Other Psychodynamic Therapies for Borderline Personality Disorder
Supportive psychotherapy is likely one of the most widely practiced therapies, yet it is commonly misunderstood as consisting simply of an encouraging form of active listening. Supportive psychotherapy, however, is a conceptually coherent treatment that draws heavily on psychodynamic principles and a hierarchy of specific interventions (Werman, 1984). The goal of supportive therapy is largely similar to that of other psychodynamic approaches: to promote optimal personality functioning in the face of stresses to the patient’s capacity for affective and self regulation. Supportive therapy handles this task differently from more exploratory approaches. One of the most distinguishing features of supportive therapy is its de-emphasis on transference elaboration and interpretation (in contrast to traditional insight-oriented psychoanalytic therapy). In supportive treatment, the therapist must maintain a thorough awareness of transference and countertransference dynamics, whilst largely avoiding the verbal interpretation of these issues (Werman, 1984). The theory of supportive psychotherapy has been developed into a specific approach for Borderline Personality Disorder (BPD; Rockland, 1992). This approach focuses on encouraging the transformation of behavioural acting out into the verbalization of psychological conflicts, and the development of adaptive outlets for emotional expression. To this end, the patient’s identification with the therapist’s helpful stance is fostered and limited advice and environmental interventions are utilized when necessary.
The only randomized clinical trial (RCT) involving supportive psychotherapy for BPD consisted of its use as a comparison treatment in the study of Trasnference-Focused Psychotherapy (TFP) and Dialectical Behavior Therapy (DBT; Clarkin, Levy, Lenzenweger, & Kernberg, 2007).

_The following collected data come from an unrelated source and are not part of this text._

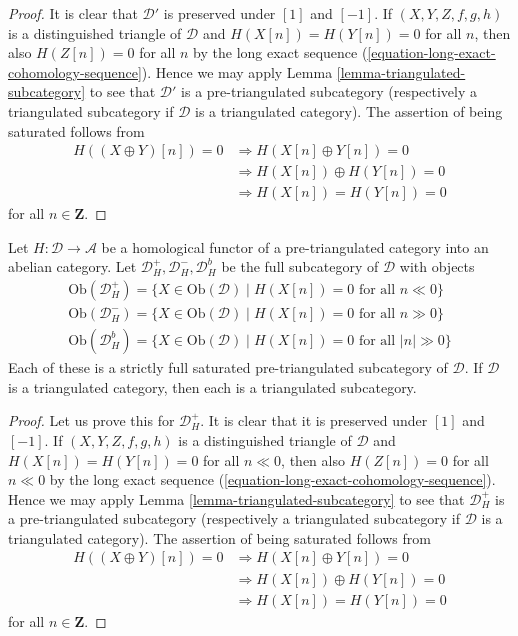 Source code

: \begin{proof}
It is clear that $\mathcal{D}'$ is preserved under $[1]$ and $[-1]$.
If $(X, Y, Z, f, g, h)$ is a distinguished triangle of $\mathcal{D}$
and $H(X[n]) = H(Y[n]) = 0$ for all $n$, then also $H(Z[n]) = 0$ for all $n$
by the long exact sequence (\ref{equation-long-exact-cohomology-sequence}).
Hence we may apply
Lemma \ref{lemma-triangulated-subcategory}
to see that $\mathcal{D}'$ is a pre-triangulated subcategory (respectively
a triangulated subcategory if $\mathcal{D}$ is a triangulated category).
The assertion of being saturated follows from
\begin{align*}
H((X \oplus Y)[n]) = 0 & \Rightarrow H(X[n] \oplus Y[n]) = 0 \\
& \Rightarrow H(X[n]) \oplus H(Y[n]) = 0 \\
& \Rightarrow H(X[n]) = H(Y[n]) = 0
\end{align*}
for all $n \in \mathbf{Z}$.
\end{proof}

\begin{lemma}
\label{lemma-homological-functor-bounded}
Let $H : \mathcal{D} \to \mathcal{A}$ be a homological functor of
a pre-triangulated category into an abelian category.
Let $\mathcal{D}_H^{+}, \mathcal{D}_H^{-}, \mathcal{D}_H^b$
be the full subcategory of $\mathcal{D}$ with objects
$$
\begin{matrix}
\text{Ob}(\mathcal{D}_H^{+}) =
\{X \in \text{Ob}(\mathcal{D}) \mid
H(X[n]) = 0\text{ for all }n \ll 0\} \\
\text{Ob}(\mathcal{D}_H^{-}) =
\{X \in \text{Ob}(\mathcal{D}) \mid
H(X[n]) = 0\text{ for all }n \gg 0\} \\
\text{Ob}(\mathcal{D}_H^b) =
\{X \in \text{Ob}(\mathcal{D}) \mid
H(X[n]) = 0\text{ for all }|n| \gg 0\}
\end{matrix}
$$
Each of these is a strictly full saturated pre-triangulated subcategory
of $\mathcal{D}$. If $\mathcal{D}$ is a triangulated category, then
each is a triangulated subcategory.
\end{lemma}

\begin{proof}
Let us prove this for $\mathcal{D}_H^{+}$.
It is clear that it is preserved under $[1]$ and $[-1]$.
If $(X, Y, Z, f, g, h)$ is a distinguished triangle of $\mathcal{D}$
and $H(X[n]) = H(Y[n]) = 0$ for all $n \ll 0$, then also $H(Z[n]) = 0$
for all $n \ll 0$ by the long exact sequence
(\ref{equation-long-exact-cohomology-sequence}).
Hence we may apply
Lemma \ref{lemma-triangulated-subcategory}
to see that $\mathcal{D}_H^{+}$ is a pre-triangulated subcategory
(respectively a triangulated subcategory if $\mathcal{D}$ is a
triangulated category). The assertion of being saturated follows from
\begin{align*}
H((X \oplus Y)[n]) = 0 & \Rightarrow H(X[n] \oplus Y[n]) = 0 \\
& \Rightarrow H(X[n]) \oplus H(Y[n]) = 0 \\
& \Rightarrow H(X[n]) = H(Y[n]) = 0
\end{align*}
for all $n \in \mathbf{Z}$.
\end{proof}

The supportive psychotherapy condition was based on Rockland’s (1992) supportive therapy for BPD. In this trial, patients in the supportive therapy condition experienced improvements across a number of outcome domains. Several of these, such as depression, anxiety, and social and global functioning, were equivalent with the TFP and DBT treatments. Supportive therapy was not associated with improvement in suicidality, but was associated with improvement in anger and impulsivity.

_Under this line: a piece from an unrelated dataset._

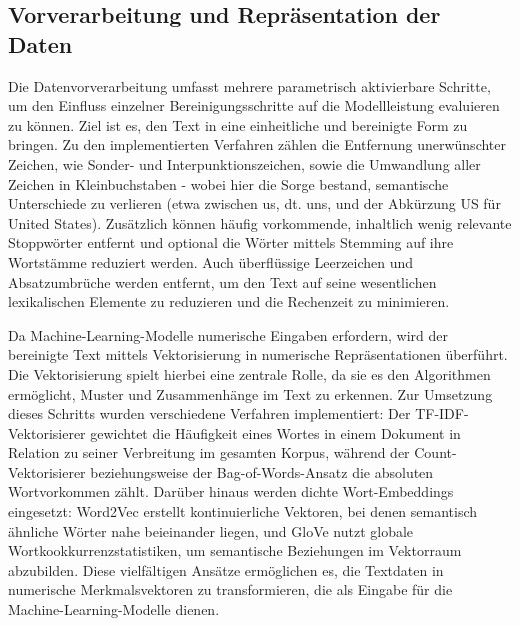 \subsection{Vorverarbeitung und Repräsentation der Daten}
\label{sec:vorverarbeitung}

Die Datenvorverarbeitung umfasst mehrere parametrisch aktivierbare Schritte, um den Einfluss einzelner Bereinigungsschritte auf die Modellleistung evaluieren zu können. Ziel ist es, den Text in eine einheitliche und bereinigte Form zu bringen. Zu den implementierten Verfahren zählen die Entfernung unerwünschter Zeichen, wie Sonder- und Interpunktionszeichen, sowie die Umwandlung aller Zeichen in Kleinbuchstaben - wobei hier die Sorge bestand, semantische Unterschiede zu verlieren (etwa zwischen us, dt. uns, und der Abkürzung US für United States). Zusätzlich können häufig vorkommende, inhaltlich wenig relevante Stoppwörter entfernt und optional die Wörter mittels Stemming auf ihre Wortstämme reduziert werden. Auch überflüssige Leerzeichen und Absatzumbrüche werden entfernt, um den Text auf seine wesentlichen lexikalischen Elemente zu reduzieren und die Rechenzeit zu minimieren.

Da Machine-Learning-Modelle numerische Eingaben erfordern, wird der bereinigte Text mittels Vektorisierung in numerische Repräsentationen überführt. Die Vektorisierung spielt hierbei eine zentrale Rolle, da sie es den Algorithmen ermöglicht, Muster und Zusammenhänge im Text zu erkennen. Zur Umsetzung dieses Schritts wurden verschiedene Verfahren implementiert: Der TF-IDF-Vektorisierer gewichtet die Häufigkeit eines Wortes in einem Dokument in Relation zu seiner Verbreitung im gesamten Korpus, während der Count-Vektorisierer beziehungsweise der Bag-of-Words-Ansatz die absoluten Wortvorkommen zählt. Darüber hinaus werden dichte Wort-Embeddings eingesetzt: Word2Vec erstellt kontinuierliche Vektoren, bei denen semantisch ähnliche Wörter nahe beieinander liegen, und GloVe nutzt globale Wortkookkurrenzstatistiken, um semantische Beziehungen im Vektorraum abzubilden. Diese vielfältigen Ansätze ermöglichen es, die Textdaten in numerische Merkmalsvektoren zu transformieren, die als Eingabe für die Machine-Learning-Modelle dienen.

General Psychodynamic Psychotherapy
Although psychodynamic psychotherapy has been packaged into specific treatment packages such as TFP and Mentalization-Based Treatent (MBT), a more generic and integrative version has a long tradition in general psychiatric practice, and in the care of patients with BPD. Indeed, the American Psychiatric Association includes psychodynamic psychotherapy in its Practice Guideline for the Treatment of Patients with BPD (APA, 2001). This version of dynamic psychotherapy involves the use of transference interpretations – particularly concerning resistance and negative transference – along with several other forms of intervention. Treatment priorities include management of suicidality, a focus on emotions, and the transformation of acting out into expression and reflection. Supportive principles are also central to the treatment, including the provision of empathy and validation, and attention to here-and-now problems. The APA guidelines integrate psychodynamic therapy into an overall care protocol that includes the adjunctive use of medications for particular symptom management, as well as limited hospitalization and crisis intervention where necessary.

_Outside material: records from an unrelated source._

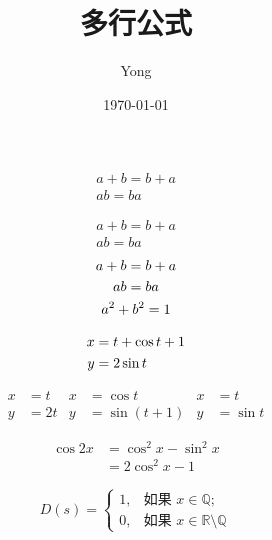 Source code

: \documentclass{article}
\title{多行公式}
\author{Yong}
\date{\today}
\begin{document}
	\maketitle
	
	\begin{gather}
		a + b = b + a \\
		ab = ba
	\end{gather}
	
	\begin{gather*}
	a + b = b + a \\
	ab = ba
	\end{gather*}
	\begin{gather}
	a + b = b + a \notag \\
	ab = ba \notag \\
	a^2 + b^2 = 1
	\end{gather}
	
	\begin{align}
		x &= t + \cos t + 1 \notag \\
		y &= 2\sin t
	\end{align}
	
	\begin{align*}
		x &= t & x &= \cos t & x &=t \\
		y &= 2t & y &= \sin (t + 1) & y &= \sin t
	\end{align*}
	
	\begin{equation}
		\begin{split}
			\cos 2x &= \cos^2 x - \sin^2 x \\
			&= 2\cos^2 x - 1
		\end{split}
	\end{equation}
	
	\begin{equation}
		D(s) = \begin{cases}
		1, & \text{如果 } x \in \mathbb{Q}; \\
		0, & \text{如果 } x \in \mathbb{R} \setminus\mathbb{Q}
		\end{cases}
	\end{equation}
\end{document}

This common-practice form of psychodynamic therapy was recently examined in a large (N = 180) RCT where it served as the primary intervention in the treatment condition known as general psychiatric management (McMain et al. 2009). In this trial, general psychiatric management was a manualized version of the APA Practice Guidelines, drawing upon Gunderson’s (2001) development of psychodynamic therapy for BPD, which emphasizes the pathogenic effects of early attachment disturbances. General psychiatric management was the comparison treatment against DBT, which was expected to produce superior outcomes. Outcomes across a range of measures were equivalent after one year of treatment. The performance of psychodynamically-informed treatment in this trial is all the more noteworthy when patient-therapist contact hours are taken into account. Patients in the DBT condition received one hour of individual therapy per week, two hours of telephone coaching per week, and two hours of group-based skills training per week. Patients receiving general psychiatric management were seen for one hour per week for individual psychotherapy and medication management. This finding suggests that a less-intensive, non-brand-name approach – perhaps more routinely available in community settings – can be effective for patients with BPD when implemented by psychodynamically-informed clinicians.